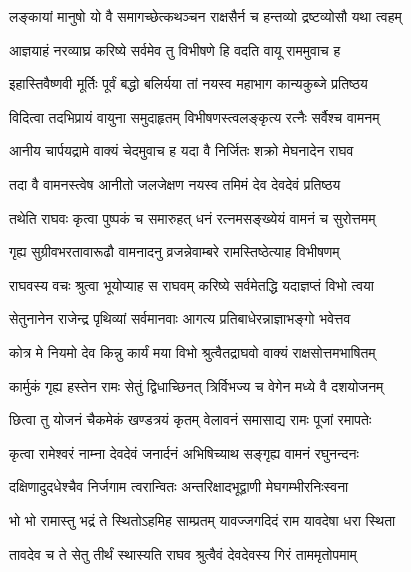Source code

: \twolineshloka
{लङ्कायां मानुषो यो वै समागच्छेत्कथञ्चन}
{राक्षसैर्न च हन्तव्यो द्रष्टव्योसौ यथा त्वहम्}%


\twolineshloka
{आज्ञयाहं नरव्याघ्र करिष्ये सर्वमेव तु}
{विभीषणे हि वदति वायू राममुवाच ह}%

\twolineshloka
{इहास्तिवैष्णवी मूर्तिः पूर्वं बद्धो बलिर्यया}
{तां नयस्व महाभाग कान्यकुब्जे प्रतिष्ठय}%

\twolineshloka
{विदित्वा तदभिप्रायं वायुना समुदाहृतम्}
{विभीषणस्त्वलङ्कृत्य रत्नैः सर्वैश्च वामनम्}%

\twolineshloka
{आनीय चार्पयद्रामे वाक्यं चेदमुवाच ह}
{यदा वै निर्जितः शक्रो मेघनादेन राघव}%

\twolineshloka
{तदा वै वामनस्त्वेष आनीतो जलजेक्षण}
{नयस्व तमिमं देव देवदेवं प्रतिष्ठय}%

\twolineshloka
{तथेति राघवः कृत्वा पुष्पकं च समारुहत्}
{धनं रत्नमसङ्ख्येयं वामनं च सुरोत्तमम्}%

\twolineshloka
{गृह्य सुग्रीवभरतावारूढौ वामनादनु}
{व्रजन्नेवाम्बरे रामस्तिष्ठेत्याह विभीषणम्}%

\twolineshloka
{राघवस्य वचः श्रुत्वा भूयोप्याह स राघवम्}
{करिष्ये सर्वमेतद्धि यदाज्ञप्तं विभो त्वया}%

\twolineshloka
{सेतुनानेन राजेन्द्र पृथिव्यां सर्वमानवाः}
{आगत्य प्रतिबाधेरन्नाज्ञाभङ्गो भवेत्तव}%

\twolineshloka
{कोत्र मे नियमो देव किन्नु कार्यं मया विभो}
{श्रुत्वैतद्राघवो वाक्यं राक्षसोत्तमभाषितम्}%

\twolineshloka
{कार्मुकं गृह्य हस्तेन रामः सेतुं द्विधाच्छिनत्}
{त्रिर्विभज्य च वेगेन मध्ये वै दशयोजनम्}%

\twolineshloka
{छित्वा तु योजनं चैकमेकं खण्डत्रयं कृतम्}
{वेलावनं समासाद्य रामः पूजां रमापतेः}%

\twolineshloka
{कृत्वा रामेश्वरं नाम्ना देवदेवं जनार्दनं}
{अभिषिच्याथ सङ्गृह्य वामनं रघुनन्दनः}%

\twolineshloka
{दक्षिणादुदधेश्चैव निर्जगाम त्वरान्वितः}
{अन्तरिक्षादभूद्वाणी मेघगम्भीरनिःस्वना}%


\twolineshloka
{भो भो रामास्तु भद्रं ते स्थितोऽहमिह साम्प्रतम्}
{यावज्जगदिदं राम यावदेषा धरा स्थिता}%

\twolineshloka
{तावदेव च ते सेतु तीर्थं स्थास्यति राघव}
{श्रुत्वैवं देवदेवस्य गिरं ताममृतोपमाम्}%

* * *

### WHAT TO PRODUCE
Would you please output each record exactly, leaving the images out?

### WRITTEN ANSWER
Source code

: \twolineshloka
{लङ्कायां मानुषो यो वै समागच्छेत्कथञ्चन}
{राक्षसैर्न च हन्तव्यो द्रष्टव्योसौ यथा त्वहम्}%


\twolineshloka
{आज्ञयाहं नरव्याघ्र करिष्ये सर्वमेव तु}
{विभीषणे हि वदति वायू राममुवाच ह}%

\twolineshloka
{इहास्तिवैष्णवी मूर्तिः पूर्वं बद्धो बलिर्यया}
{तां नयस्व महाभाग कान्यकुब्जे प्रतिष्ठय}%

\twolineshloka
{विदित्वा तदभिप्रायं वायुना समुदाहृतम्}
{विभीषणस्त्वलङ्कृत्य रत्नैः सर्वैश्च वामनम्}%

\twolineshloka
{आनीय चार्पयद्रामे वाक्यं चेदमुवाच ह}
{यदा वै निर्जितः शक्रो मेघनादेन राघव}%

\twolineshloka
{तदा वै वामनस्त्वेष आनीतो जलजेक्षण}
{नयस्व तमिमं देव देवदेवं प्रतिष्ठय}%

\twolineshloka
{तथेति राघवः कृत्वा पुष्पकं च समारुहत्}
{धनं रत्नमसङ्ख्येयं वामनं च सुरोत्तमम्}%

\twolineshloka
{गृह्य सुग्रीवभरतावारूढौ वामनादनु}
{व्रजन्नेवाम्बरे रामस्तिष्ठेत्याह विभीषणम्}%

\twolineshloka
{राघवस्य वचः श्रुत्वा भूयोप्याह स राघवम्}
{करिष्ये सर्वमेतद्धि यदाज्ञप्तं विभो त्वया}%

\twolineshloka
{सेतुनानेन राजेन्द्र पृथिव्यां सर्वमानवाः}
{आगत्य प्रतिबाधेरन्नाज्ञाभङ्गो भवेत्तव}%

\twolineshloka
{कोत्र मे नियमो देव किन्नु कार्यं मया विभो}
{श्रुत्वैतद्राघवो वाक्यं राक्षसोत्तमभाषितम्}%

\twolineshloka
{कार्मुकं गृह्य हस्तेन रामः सेतुं द्विधाच्छिनत्}
{त्रिर्विभज्य च वेगेन मध्ये वै दशयोजनम्}%

\twolineshloka
{छित्वा तु योजनं चैकमेकं खण्डत्रयं कृतम्}
{वेलावनं समासाद्य रामः पूजां रमापतेः}%

\twolineshloka
{कृत्वा रामेश्वरं नाम्ना देवदेवं जनार्दनं}
{अभिषिच्याथ सङ्गृह्य वामनं रघुनन्दनः}%

\twolineshloka
{दक्षिणादुदधेश्चैव निर्जगाम त्वरान्वितः}
{अन्तरिक्षादभूद्वाणी मेघगम्भीरनिःस्वना}%


\twolineshloka
{भो भो रामास्तु भद्रं ते स्थितोऽहमिह साम्प्रतम्}
{यावज्जगदिदं राम यावदेषा धरा स्थिता}%

\twolineshloka
{तावदेव च ते सेतु तीर्थं स्थास्यति राघव}
{श्रुत्वैवं देवदेवस्य गिरं ताममृतोपमाम्}%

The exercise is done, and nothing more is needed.